For each entry below, copy the text exactly and leave out any picture.
---- Provided data
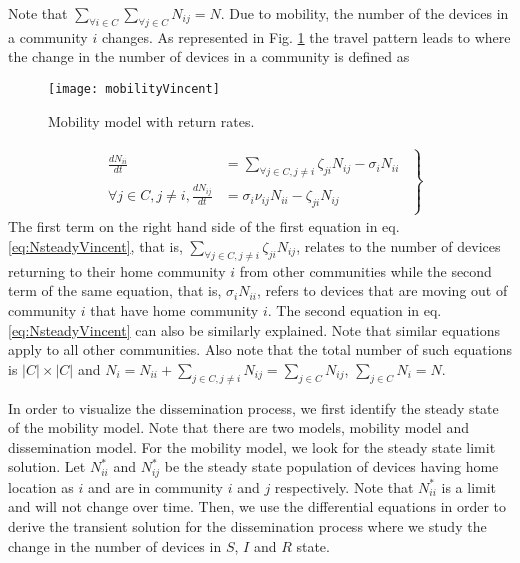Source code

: \documentclass[review]{elsarticle}
\begin{document}
Note that $\displaystyle \sum_{\forall i\in C}\sum_{\forall j\in C}N_{ij}=N$. Due to mobility, the number of the devices in a community $i$ changes. As represented in Fig. \ref{fig:mobilityVincent} the travel pattern leads to \cite{Sattenspiel1995} where the change in the number of devices in a community is defined as
\begin{figure}\centering
    \texttt{[image: mobilityVincent]}
    \caption{Mobility model with return rates.}
    \label{fig:mobilityVincent}
\end{figure}

\begin{eqnarray}\label{eq:NsteadyVincent}
    \left.\begin{matrix}\begin{aligned}
        \frac{dN_{ii}}{dt} &= \sum_{\forall j\in C, j\neq i} \zeta_{ji} N_{ij} - \sigma_{i}N_{ii}\\
        \forall j\in C, j\neq i, \frac{dN_{ij}}{dt} &= \sigma_{i}\nu_{ij} N_{ii} - \zeta_{ji} N_{ij}
    \end{aligned}\end{matrix}\right\}
\end{eqnarray}
The first term on the right hand side of the first equation in eq. \ref{eq:NsteadyVincent}, that is, $\displaystyle \sum_{\forall j\in C, j\neq i} \zeta_{ji} N_{ij}$, relates to the number of devices returning to their home community $i$ from other communities while the second term of the same equation, that is, $\sigma_{i}N_{ii}$, refers to devices that are moving out of community $i$ that have home community $i$. The second equation in eq. \ref{eq:NsteadyVincent} can also be similarly explained. Note that similar equations apply to all other communities. Also note that the total number of such equations is $|C| \times |C|$ and $\displaystyle N_i=N_{ii}+\sum_{j\in C,j\neq i}N_{ij}=\sum_{j\in C}N_{ij}$, $\displaystyle \sum_{j\in C}N_{i}=N$.

In order to visualize the dissemination process, we first identify the steady state of the mobility model. Note that there are two models, mobility model and dissemination model. For the mobility model, we look for the steady state limit solution. Let $N_{ii}^*$ and $N_{ij}^*$ be the steady state population of devices having home location as $i$ and are in community $i$ and $j$ respectively. Note that $N_{ii}^*$ is a limit and will not change over time. Then, we use the differential equations in order to derive the transient solution for the dissemination process where we study the change in the number of devices in $S$, $I$ and $R$ state.
\end{document}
--------
> _Result for this exercise_
Source code

: \documentclass[review]{elsarticle}
\begin{document}
Note that $\displaystyle \sum_{\forall i\in C}\sum_{\forall j\in C}N_{ij}=N$. Due to mobility, the number of the devices in a community $i$ changes. As represented in Fig. \ref{fig:mobilityVincent} the travel pattern leads to \cite{Sattenspiel1995} where the change in the number of devices in a community is defined as
\begin{figure}\centering
    \texttt{[image: mobilityVincent]}
    \caption{Mobility model with return rates.}
    \label{fig:mobilityVincent}
\end{figure}

\begin{eqnarray}\label{eq:NsteadyVincent}
    \left.\begin{matrix}\begin{aligned}
        \frac{dN_{ii}}{dt} &= \sum_{\forall j\in C, j\neq i} \zeta_{ji} N_{ij} - \sigma_{i}N_{ii}\\
        \forall j\in C, j\neq i, \frac{dN_{ij}}{dt} &= \sigma_{i}\nu_{ij} N_{ii} - \zeta_{ji} N_{ij}
    \end{aligned}\end{matrix}\right\}
\end{eqnarray}
The first term on the right hand side of the first equation in eq. \ref{eq:NsteadyVincent}, that is, $\displaystyle \sum_{\forall j\in C, j\neq i} \zeta_{ji} N_{ij}$, relates to the number of devices returning to their home community $i$ from other communities while the second term of the same equation, that is, $\sigma_{i}N_{ii}$, refers to devices that are moving out of community $i$ that have home community $i$. The second equation in eq. \ref{eq:NsteadyVincent} can also be similarly explained. Note that similar equations apply to all other communities. Also note that the total number of such equations is $|C| \times |C|$ and $\displaystyle N_i=N_{ii}+\sum_{j\in C,j\neq i}N_{ij}=\sum_{j\in C}N_{ij}$, $\displaystyle \sum_{j\in C}N_{i}=N$.

In order to visualize the dissemination process, we first identify the steady state of the mobility model. Note that there are two models, mobility model and dissemination model. For the mobility model, we look for the steady state limit solution. Let $N_{ii}^*$ and $N_{ij}^*$ be the steady state population of devices having home location as $i$ and are in community $i$ and $j$ respectively. Note that $N_{ii}^*$ is a limit and will not change over time. Then, we use the differential equations in order to derive the transient solution for the dissemination process where we study the change in the number of devices in $S$, $I$ and $R$ state.
\end{document}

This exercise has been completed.